== Activity ==
In the records below, begin at the line containing "функций сервера и" and end at the line containing "далее в этой книге."; quote every line in that span exactly, including both boundary lines, and no others.

[Rendered images with source text]
****************

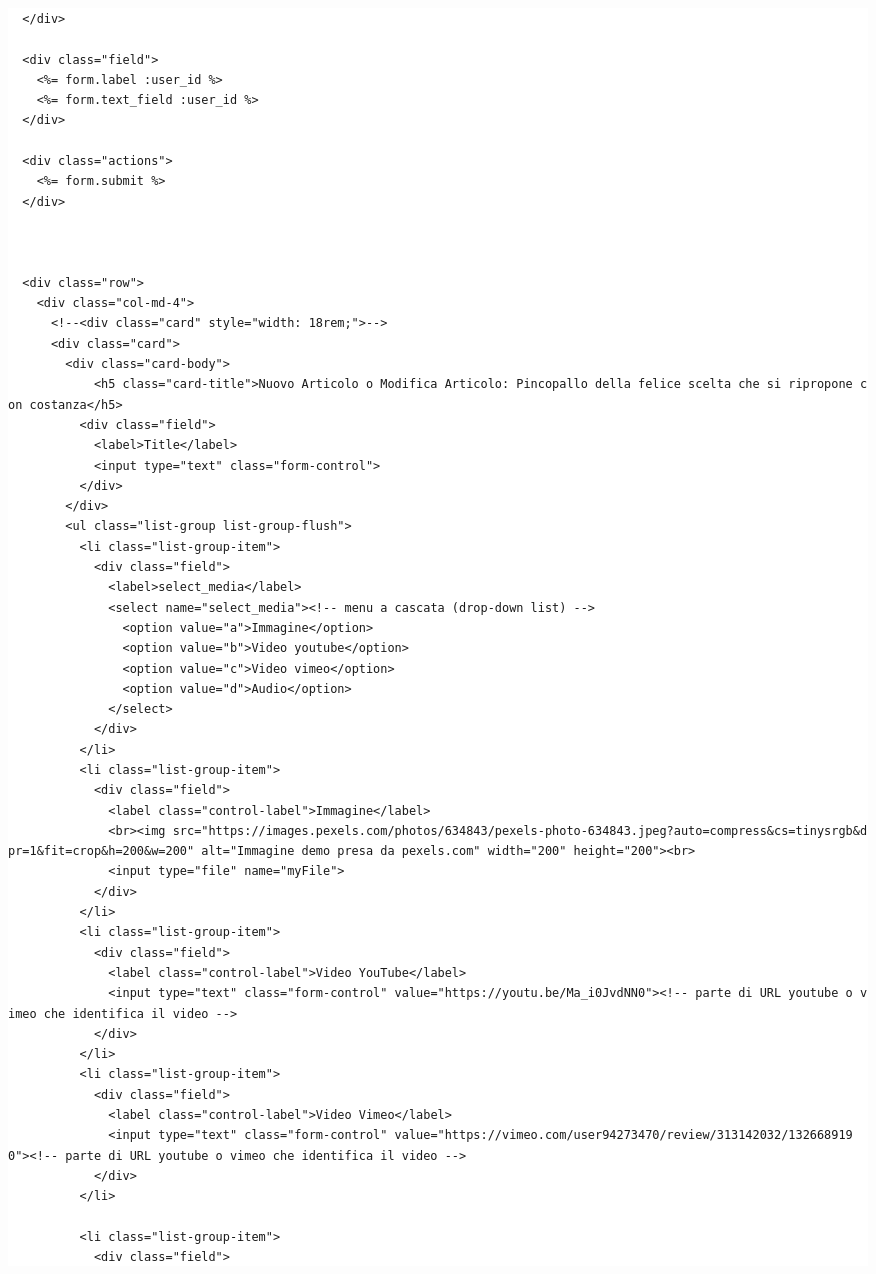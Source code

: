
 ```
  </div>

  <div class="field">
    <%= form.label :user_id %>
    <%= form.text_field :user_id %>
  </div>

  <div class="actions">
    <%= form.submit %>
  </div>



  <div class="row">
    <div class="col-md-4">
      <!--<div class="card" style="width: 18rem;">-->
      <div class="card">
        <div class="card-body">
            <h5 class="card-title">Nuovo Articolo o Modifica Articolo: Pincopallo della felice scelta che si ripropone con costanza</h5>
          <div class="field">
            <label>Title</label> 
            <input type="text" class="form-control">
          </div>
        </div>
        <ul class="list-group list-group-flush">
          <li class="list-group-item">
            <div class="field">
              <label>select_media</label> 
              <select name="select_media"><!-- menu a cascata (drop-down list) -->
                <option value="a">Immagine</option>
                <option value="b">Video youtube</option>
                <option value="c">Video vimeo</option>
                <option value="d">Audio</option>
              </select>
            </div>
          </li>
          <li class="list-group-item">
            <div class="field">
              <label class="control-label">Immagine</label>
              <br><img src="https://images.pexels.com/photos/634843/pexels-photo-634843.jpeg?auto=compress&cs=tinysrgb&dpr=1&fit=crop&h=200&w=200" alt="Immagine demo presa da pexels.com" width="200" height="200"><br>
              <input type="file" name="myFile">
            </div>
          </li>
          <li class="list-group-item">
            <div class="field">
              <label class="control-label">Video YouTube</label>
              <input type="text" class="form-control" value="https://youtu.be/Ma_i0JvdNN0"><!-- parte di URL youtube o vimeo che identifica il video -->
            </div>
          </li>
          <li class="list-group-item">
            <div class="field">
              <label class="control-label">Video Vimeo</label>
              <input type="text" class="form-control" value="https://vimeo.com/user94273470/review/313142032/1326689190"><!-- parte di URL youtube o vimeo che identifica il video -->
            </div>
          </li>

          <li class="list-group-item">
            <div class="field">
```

****************

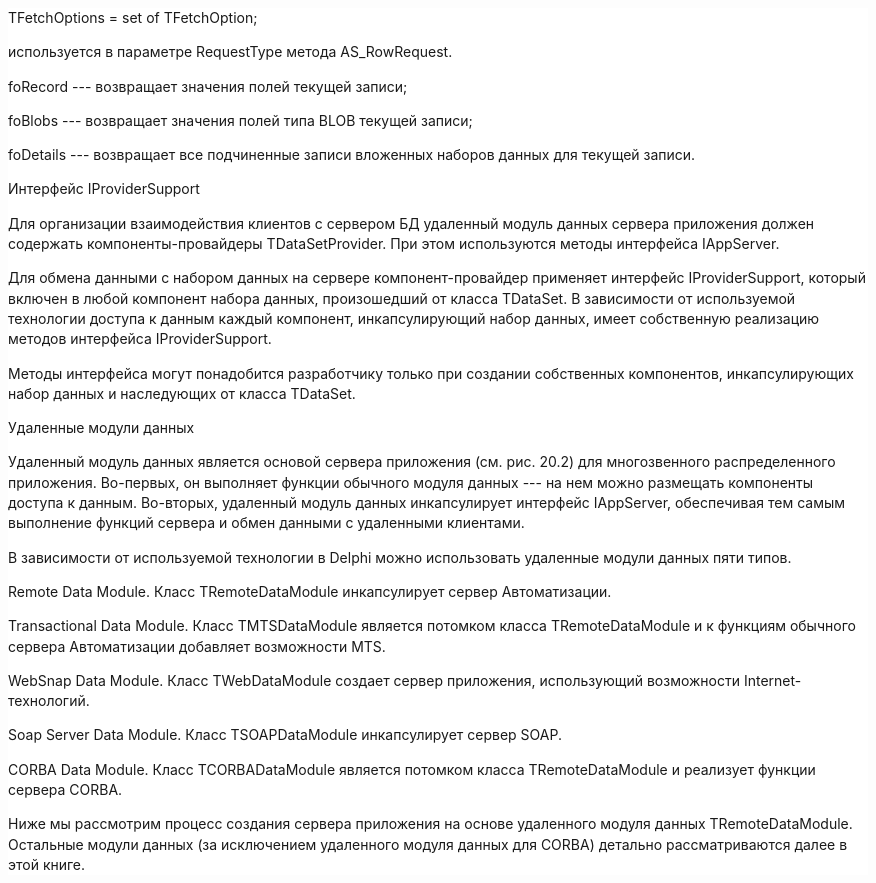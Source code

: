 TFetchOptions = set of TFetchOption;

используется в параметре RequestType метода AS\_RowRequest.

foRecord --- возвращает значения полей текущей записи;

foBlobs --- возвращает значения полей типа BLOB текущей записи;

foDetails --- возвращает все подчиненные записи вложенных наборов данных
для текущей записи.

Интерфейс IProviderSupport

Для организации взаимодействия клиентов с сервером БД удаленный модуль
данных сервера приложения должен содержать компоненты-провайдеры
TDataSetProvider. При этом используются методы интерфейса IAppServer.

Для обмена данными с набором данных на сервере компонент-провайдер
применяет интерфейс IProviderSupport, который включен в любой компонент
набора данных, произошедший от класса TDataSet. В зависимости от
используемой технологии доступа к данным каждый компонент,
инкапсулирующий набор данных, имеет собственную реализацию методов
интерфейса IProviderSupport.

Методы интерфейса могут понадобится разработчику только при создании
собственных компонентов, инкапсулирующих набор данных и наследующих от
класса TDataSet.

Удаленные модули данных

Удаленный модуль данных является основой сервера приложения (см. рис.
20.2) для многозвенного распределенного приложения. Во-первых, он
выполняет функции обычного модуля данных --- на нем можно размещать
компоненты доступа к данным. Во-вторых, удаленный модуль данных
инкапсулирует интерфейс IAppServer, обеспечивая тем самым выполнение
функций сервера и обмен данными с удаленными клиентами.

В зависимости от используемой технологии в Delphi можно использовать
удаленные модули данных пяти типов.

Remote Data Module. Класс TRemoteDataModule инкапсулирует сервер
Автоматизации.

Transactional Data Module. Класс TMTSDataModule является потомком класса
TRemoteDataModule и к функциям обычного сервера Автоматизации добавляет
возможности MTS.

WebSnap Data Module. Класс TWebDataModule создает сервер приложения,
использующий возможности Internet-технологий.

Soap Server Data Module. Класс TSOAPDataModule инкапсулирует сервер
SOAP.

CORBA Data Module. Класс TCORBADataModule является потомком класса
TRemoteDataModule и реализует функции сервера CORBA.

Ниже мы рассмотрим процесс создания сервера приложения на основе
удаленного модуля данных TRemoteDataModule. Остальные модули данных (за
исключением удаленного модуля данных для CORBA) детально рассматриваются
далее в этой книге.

****************

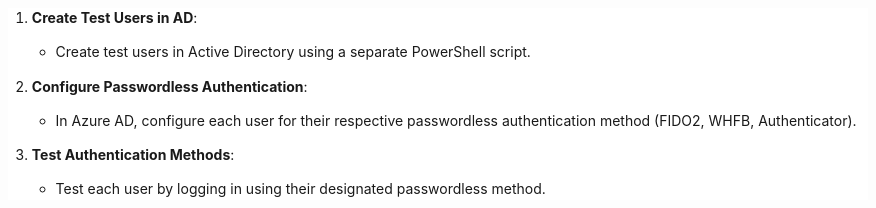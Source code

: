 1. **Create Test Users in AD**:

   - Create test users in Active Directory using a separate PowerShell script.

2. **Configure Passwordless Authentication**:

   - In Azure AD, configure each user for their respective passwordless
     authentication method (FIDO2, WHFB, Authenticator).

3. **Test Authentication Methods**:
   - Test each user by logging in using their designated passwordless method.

****************

== Problem solution ==
функций сервера и обмен данными с удаленными клиентами.

В зависимости от используемой технологии в Delphi можно использовать
удаленные модули данных пяти типов.

Remote Data Module. Класс TRemoteDataModule инкапсулирует сервер
Автоматизации.

Transactional Data Module. Класс TMTSDataModule является потомком класса
TRemoteDataModule и к функциям обычного сервера Автоматизации добавляет
возможности MTS.

WebSnap Data Module. Класс TWebDataModule создает сервер приложения,
использующий возможности Internet-технологий.

Soap Server Data Module. Класс TSOAPDataModule инкапсулирует сервер
SOAP.

CORBA Data Module. Класс TCORBADataModule является потомком класса
TRemoteDataModule и реализует функции сервера CORBA.

Ниже мы рассмотрим процесс создания сервера приложения на основе
удаленного модуля данных TRemoteDataModule. Остальные модули данных (за
исключением удаленного модуля данных для CORBA) детально рассматриваются
далее в этой книге.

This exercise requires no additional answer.